> _Problem details_
Repeat every entry exactly as it stands. Omit the images.
*** Opening of Records for this exercise ***
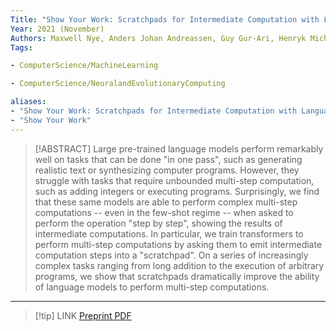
 ```yaml
---
Title: "Show Your Work: Scratchpads for Intermediate Computation with Language Models"
Year: 2021 (November)
Authors: Maxwell Nye, Anders Johan Andreassen, Guy Gur-Ari, Henryk Michalewski, Jacob Austin, David Bieber, David Dohan, Aitor Lewkowycz, Maarten Bosma, David Luan, Charles Sutton, Augustus Odena
Tags: 

- ComputerScience/MachineLearning

- ComputerScience/NeuralandEvolutionaryComputing

aliases: 
- "Show Your Work: Scratchpads for Intermediate Computation with Language Models"
- "Show Your Work"
---
```

> [!ABSTRACT]
>Large pre-trained language models perform remarkably well on tasks that can be done "in one pass", such as generating realistic text or synthesizing computer programs. However, they struggle with tasks that require unbounded multi-step computation, such as adding integers or executing programs. Surprisingly, we find that these same models are able to perform complex multi-step computations -- even in the few-shot regime -- when asked to perform the operation "step by step", showing the results of intermediate computations. In particular, we train transformers to perform multi-step computations by asking them to emit intermediate computation steps into a "scratchpad". On a series of increasingly complex tasks ranging from long addition to the execution of arbitrary programs, we show that scratchpads dramatically improve the ability of language models to perform multi-step computations.
---
> [!tip] LINK
> [Preprint PDF](zotero://select/library/items/GEKSUMX8)

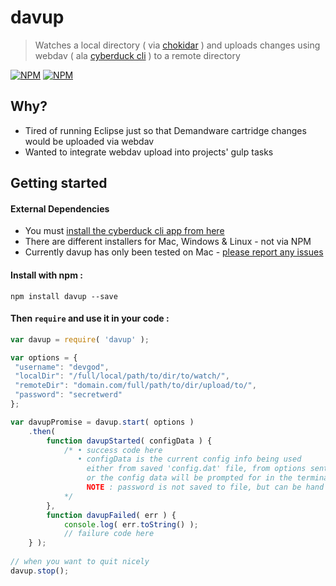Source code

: # davup

> Watches a local directory ( via [chokidar](https://github.com/paulmillr/chokidar) ) and uploads changes using webdav ( ala [cyberduck cli](https://trac.cyberduck.io/wiki/help/en/howto/cli) ) to a remote directory

[![NPM](https://nodei.co/npm-dl/davup.png)](https://nodei.co/npm/davup/)
[![NPM](https://nodei.co/npm/davup.png?downloads=true&downloadRank=true&stars=true)](https://nodei.co/npm/davup/)


## Why?

* Tired of running Eclipse just so that Demandware cartridge changes would be uploaded via webdav
* Wanted to integrate webdav upload into projects' gulp tasks

## Getting started

#### External Dependencies

* You must [install the cyberduck cli app from here](https://trac.cyberduck.io/wiki/help/en/howto/cli)
* There are different installers for Mac, Windows & Linux - not via NPM
* Currently davup has only been tested on Mac - [please report any issues](https://github.com/rushkeldon/davup/issues)

#### Install with npm :

    npm install davup --save

#### Then `require` and use it in your code :

```javascript
var davup = require( 'davup' );

var options = {
 "username": "devgod",
 "localDir": "/full/local/path/to/dir/to/watch/",
 "remoteDir": "domain.com/full/path/to/dir/upload/to/",
 "password": "secretwerd"
};

var davupPromise = davup.start( options )
    .then(
        function davupStarted( configData ) {
            /* • success code here
               • configData is the current config info being used
                 either from saved 'config.dat' file, from options sent as shown here,
                 or the config data will be prompted for in the terminal
                 NOTE : password is not saved to file, but can be hand edited ( safety 3rd!! )
            */
        },
        function davupFailed( err ) {
            console.log( err.toString() );
            // failure code here
    } );
    
// when you want to quit nicely
davup.stop();
```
*** Close of Records for this exercise ***
> _Solution to the problem_
 ```yaml
---
Title: "Show Your Work: Scratchpads for Intermediate Computation with Language Models"
Year: 2021 (November)
Authors: Maxwell Nye, Anders Johan Andreassen, Guy Gur-Ari, Henryk Michalewski, Jacob Austin, David Bieber, David Dohan, Aitor Lewkowycz, Maarten Bosma, David Luan, Charles Sutton, Augustus Odena
Tags: 

- ComputerScience/MachineLearning

- ComputerScience/NeuralandEvolutionaryComputing

aliases: 
- "Show Your Work: Scratchpads for Intermediate Computation with Language Models"
- "Show Your Work"
---
```

> [!ABSTRACT]
>Large pre-trained language models perform remarkably well on tasks that can be done "in one pass", such as generating realistic text or synthesizing computer programs. However, they struggle with tasks that require unbounded multi-step computation, such as adding integers or executing programs. Surprisingly, we find that these same models are able to perform complex multi-step computations -- even in the few-shot regime -- when asked to perform the operation "step by step", showing the results of intermediate computations. In particular, we train transformers to perform multi-step computations by asking them to emit intermediate computation steps into a "scratchpad". On a series of increasingly complex tasks ranging from long addition to the execution of arbitrary programs, we show that scratchpads dramatically improve the ability of language models to perform multi-step computations.
---
> [!tip] LINK
> [Preprint PDF](zotero://select/library/items/GEKSUMX8)

Source code

: # davup

> Watches a local directory ( via [chokidar](https://github.com/paulmillr/chokidar) ) and uploads changes using webdav ( ala [cyberduck cli](https://trac.cyberduck.io/wiki/help/en/howto/cli) ) to a remote directory

[![NPM](https://nodei.co/npm-dl/davup.png)](https://nodei.co/npm/davup/)
[![NPM](https://nodei.co/npm/davup.png?downloads=true&downloadRank=true&stars=true)](https://nodei.co/npm/davup/)


## Why?

* Tired of running Eclipse just so that Demandware cartridge changes would be uploaded via webdav
* Wanted to integrate webdav upload into projects' gulp tasks

## Getting started

#### External Dependencies

* You must [install the cyberduck cli app from here](https://trac.cyberduck.io/wiki/help/en/howto/cli)
* There are different installers for Mac, Windows & Linux - not via NPM
* Currently davup has only been tested on Mac - [please report any issues](https://github.com/rushkeldon/davup/issues)

#### Install with npm :

    npm install davup --save

#### Then `require` and use it in your code :

```javascript
var davup = require( 'davup' );

var options = {
 "username": "devgod",
 "localDir": "/full/local/path/to/dir/to/watch/",
 "remoteDir": "domain.com/full/path/to/dir/upload/to/",
 "password": "secretwerd"
};

var davupPromise = davup.start( options )
    .then(
        function davupStarted( configData ) {
            /* • success code here
               • configData is the current config info being used
                 either from saved 'config.dat' file, from options sent as shown here,
                 or the config data will be prompted for in the terminal
                 NOTE : password is not saved to file, but can be hand edited ( safety 3rd!! )
            */
        },
        function davupFailed( err ) {
            console.log( err.toString() );
            // failure code here
    } );
    
// when you want to quit nicely
davup.stop();
```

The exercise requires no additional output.